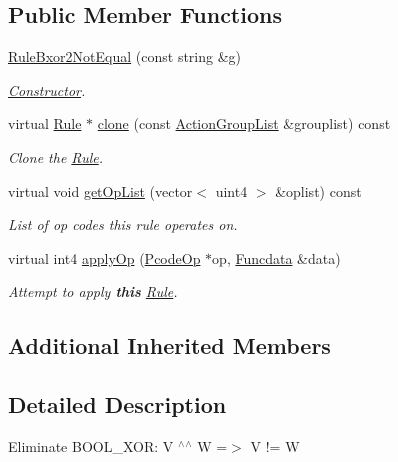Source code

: \subsection*{Public Member Functions}
\begin{DoxyCompactItemize}
\item 
\mbox{\hyperlink{class_rule_bxor2_not_equal_a3a8c26bba2e5ad41d33c4737e8b7089b}{Rule\+Bxor2\+Not\+Equal}} (const string \&g)
\begin{DoxyCompactList}\small\item\em \mbox{\hyperlink{class_constructor}{Constructor}}. \end{DoxyCompactList}\item 
virtual \mbox{\hyperlink{class_rule}{Rule}} $\ast$ \mbox{\hyperlink{class_rule_bxor2_not_equal_a035a4211de0556631e2f3022e56fe24d}{clone}} (const \mbox{\hyperlink{class_action_group_list}{Action\+Group\+List}} \&grouplist) const
\begin{DoxyCompactList}\small\item\em Clone the \mbox{\hyperlink{class_rule}{Rule}}. \end{DoxyCompactList}\item 
virtual void \mbox{\hyperlink{class_rule_bxor2_not_equal_a9bb1bfa0c646bd223ed71f590d803046}{get\+Op\+List}} (vector$<$ uint4 $>$ \&oplist) const
\begin{DoxyCompactList}\small\item\em List of op codes this rule operates on. \end{DoxyCompactList}\item 
virtual int4 \mbox{\hyperlink{class_rule_bxor2_not_equal_a82882cbb68487e82f99e41b6753ca21b}{apply\+Op}} (\mbox{\hyperlink{class_pcode_op}{Pcode\+Op}} $\ast$op, \mbox{\hyperlink{class_funcdata}{Funcdata}} \&data)
\begin{DoxyCompactList}\small\item\em Attempt to apply {\bfseries{this}} \mbox{\hyperlink{class_rule}{Rule}}. \end{DoxyCompactList}\end{DoxyCompactItemize}
\subsection*{Additional Inherited Members}


\subsection{Detailed Description}
Eliminate B\+O\+O\+L\+\_\+\+X\+OR\+: {\ttfamily V $^\wedge$$^\wedge$ W =$>$ V != W} 

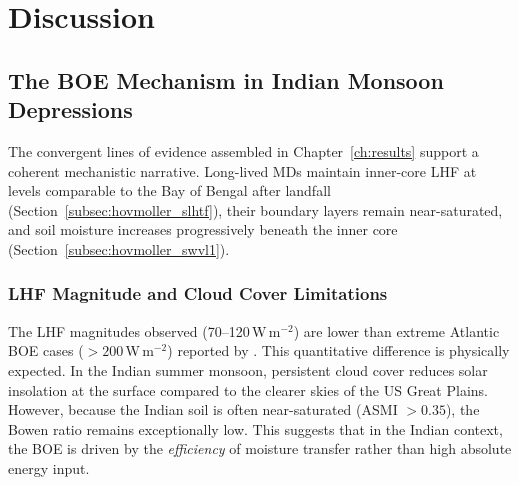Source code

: 
\ifpdf
\graphicspath{{Chapter5/Figs/Raster/}{Chapter5/Figs/PDF/}{Chapter5/Figs/}}
\else
\graphicspath{{Chapter5/Figs/Vector/}{Chapter5/Figs/}}
\fi

\chapter{Discussion}
\label{ch:discussion}

\section{The BOE Mechanism in Indian Monsoon Depressions}
\label{sec:disc_boe}

The convergent lines of evidence assembled in
Chapter~\ref{ch:results} support a coherent mechanistic narrative.
Long-lived MDs maintain inner-core LHF at levels comparable to the
Bay of Bengal after landfall (Section~\ref{subsec:hovmoller_slhtf}),
their boundary layers remain near-saturated, and soil moisture
increases progressively beneath the inner core
(Section~\ref{subsec:hovmoller_swvl1}).

\subsection{LHF Magnitude and Cloud Cover Limitations}
The LHF magnitudes observed (70--120\,W\,m$^{-2}$) are lower than
extreme Atlantic BOE cases ($>200$\,W\,m$^{-2}$) reported by
\citet{andersen2014insights}. This quantitative difference is
physically expected. In the Indian summer monsoon, persistent cloud
cover reduces solar insolation at the surface compared to the clearer
skies of the US Great Plains. However, because the Indian soil is
often near-saturated (ASMI $> 0.35$), the Bowen ratio remains
exceptionally low. This suggests that in the Indian context, the BOE
is driven by the \emph{efficiency} of moisture transfer rather than
high absolute energy input.


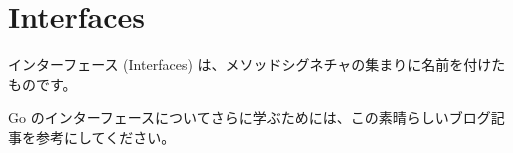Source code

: \section{Interfaces}

インターフェース (Interfaces) は、メソッドシグネチャの集まりに名前を付けたものです。




Go のインターフェースについてさらに学ぶためには、この素晴らしいブログ記事を参考にしてください。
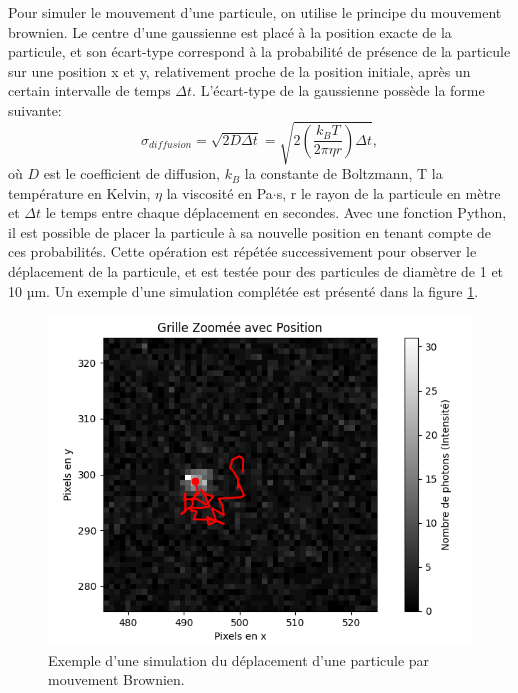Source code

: \documentclass[conference]{IEEEtran}
\begin{document}
Pour simuler le mouvement d'une particule, on utilise le principe du mouvement brownien.
Le centre d'une gaussienne est placé à la position exacte de la particule, et son écart-type correspond à la probabilité de présence de la particule sur une position x et y, 
relativement proche de la position initiale, après un certain intervalle de temps $\Delta t$. L'écart-type de la gaussienne possède la forme suivante:
\begin{equation}
  \sigma_{diffusion} = \sqrt{2D\Delta t} = \sqrt{2\left ( \frac{k_{B}T}{2\pi \eta r} \right )\Delta t},
\end{equation}
où $D$ est le coefficient de diffusion, $k_{B}$ la constante de Boltzmann, T la température en Kelvin, $\eta$ la viscosité en Pa$\cdot$s, r le rayon de la particule en mètre et $\Delta t$ le temps entre chaque déplacement en secondes. 
Avec une fonction Python, il est possible de placer la particule à sa nouvelle position en tenant compte de ces probabilités. Cette opération est répétée successivement pour observer 
le déplacement de la particule, et est testée pour des particules de diamètre de 1 et 10 µm. Un exemple d'une simulation complétée est présenté dans la figure \ref{simu}.

\begin{figure}
  \centering
  \includegraphics[scale=0.5]{Blob-lamb=405nm-Mtheo=60-NA=0,85-Taille=1um_sized.png}
  \caption{Exemple d'une simulation du déplacement d'une particule par mouvement Brownien.}
  \label{simu}
\end{figure}
\end{document}
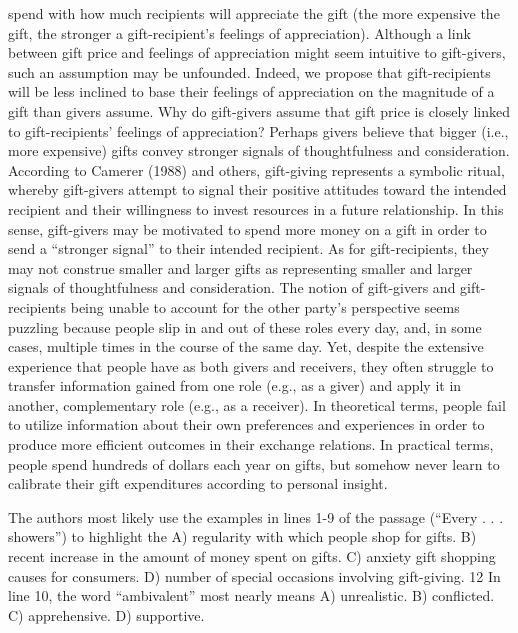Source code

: spend with how much recipients will appreciate the
gift (the more expensive the gift, the stronger a
gift-recipient’s feelings of appreciation). Although a
link between gift price and feelings of appreciation
might seem intuitive to gift-givers, such an
assumption may be unfounded. Indeed, we propose
that gift-recipients will be less inclined to base their
feelings of appreciation on the magnitude of a gift
than givers assume.
Why do gift-givers assume that gift price is closely
linked to gift-recipients’ feelings of appreciation?
Perhaps givers believe that bigger (i.e., more
expensive) gifts convey stronger signals of
thoughtfulness and consideration. According to
Camerer (1988) and others, gift-giving represents a
symbolic ritual, whereby gift-givers attempt to signal
their positive attitudes toward the intended recipient
and their willingness to invest resources in a future
relationship. In this sense, gift-givers may be
motivated to spend more money on a gift in order to
send a “stronger signal” to their intended recipient.
As for gift-recipients, they may not construe smaller
and larger gifts as representing smaller and larger
signals of thoughtfulness and consideration.
The notion of gift-givers and gift-recipients being
unable to account for the other party’s perspective
seems puzzling because people slip in and out of
these roles every day, and, in some cases, multiple
times in the course of the same day. Yet, despite the
extensive experience that people have as both givers
and receivers, they often struggle to transfer
information gained from one role (e.g., as a giver)
and apply it in another, complementary role (e.g., as
a receiver). In theoretical terms, people fail to utilize
information about their own preferences and
experiences in order to produce more efficient
outcomes in their exchange relations. In practical
terms, people spend hundreds of dollars each year on
gifts, but somehow never learn to calibrate their gift
expenditures according to personal insight.




The authors most likely use the examples in lines 1-9
of the passage (“Every . . . showers”) to highlight the
A) regularity with which people shop for gifts.
B) recent increase in the amount of money spent on
gifts.
C) anxiety gift shopping causes for consumers.
D) number of special occasions involving
gift-giving.
12
In line 10, the word “ambivalent” most nearly means
A) unrealistic.
B) conflicted.
C) apprehensive.
D) supportive.



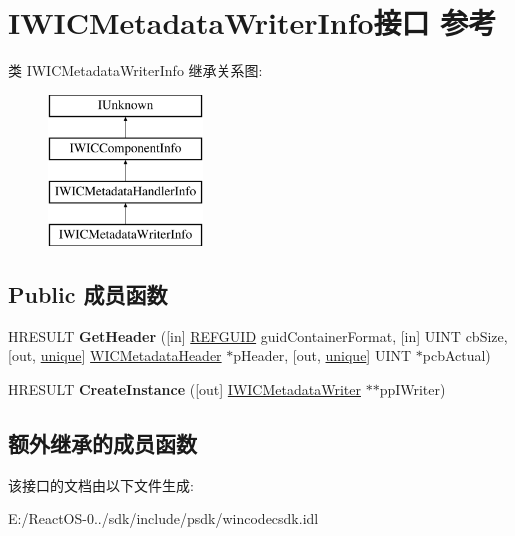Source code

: \hypertarget{interface_i_w_i_c_metadata_writer_info}{}\section{I\+W\+I\+C\+Metadata\+Writer\+Info接口 参考}
\label{interface_i_w_i_c_metadata_writer_info}
类 I\+W\+I\+C\+Metadata\+Writer\+Info 继承关系图\+:\begin{figure}[H]
\begin{center}
\leavevmode
\includegraphics[height=4.000000cm]{interface_i_w_i_c_metadata_writer_info}
\end{center}
\end{figure}
\subsection*{Public 成员函数}
\begin{DoxyCompactItemize}
\item 
\mbox{\label{interface_i_w_i_c_metadata_writer_info_a85aea70c29ca041d54c1b85f1aea4d14}} 
H\+R\+E\+S\+U\+LT {\bfseries Get\+Header} (\mbox{[}in\mbox{]} \hyperlink{struct___g_u_i_d}{R\+E\+F\+G\+U\+ID} guid\+Container\+Format, \mbox{[}in\mbox{]} U\+I\+NT cb\+Size, \mbox{[}out, \hyperlink{interfaceunique}{unique}\mbox{]} \hyperlink{struct_w_i_c_metadata_header}{W\+I\+C\+Metadata\+Header} $\ast$p\+Header, \mbox{[}out, \hyperlink{interfaceunique}{unique}\mbox{]} U\+I\+NT $\ast$pcb\+Actual)
\item 
\mbox{\label{interface_i_w_i_c_metadata_writer_info_a3fca52edfae2173eef8cc593a0c51f84}} 
H\+R\+E\+S\+U\+LT {\bfseries Create\+Instance} (\mbox{[}out\mbox{]} \hyperlink{interface_i_w_i_c_metadata_writer}{I\+W\+I\+C\+Metadata\+Writer} $\ast$$\ast$pp\+I\+Writer)
\end{DoxyCompactItemize}
\subsection*{额外继承的成员函数}


该接口的文档由以下文件生成\+:\begin{DoxyCompactItemize}
\item 
E\+:/\+React\+O\+S-\/0../sdk/include/psdk/wincodecsdk.\+idl\end{DoxyCompactItemize}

- ASSIGNMENT -
Your output must contain exactly the lines from the one containing "该接口的文档由以下文件生成\" to the final line of the data above, and no other text.

- REPLY -
该接口的文档由以下文件生成\+:\begin{DoxyCompactItemize}
\item 
E\+:/\+React\+O\+S-\/0../sdk/include/psdk/wincodecsdk.\+idl\end{DoxyCompactItemize}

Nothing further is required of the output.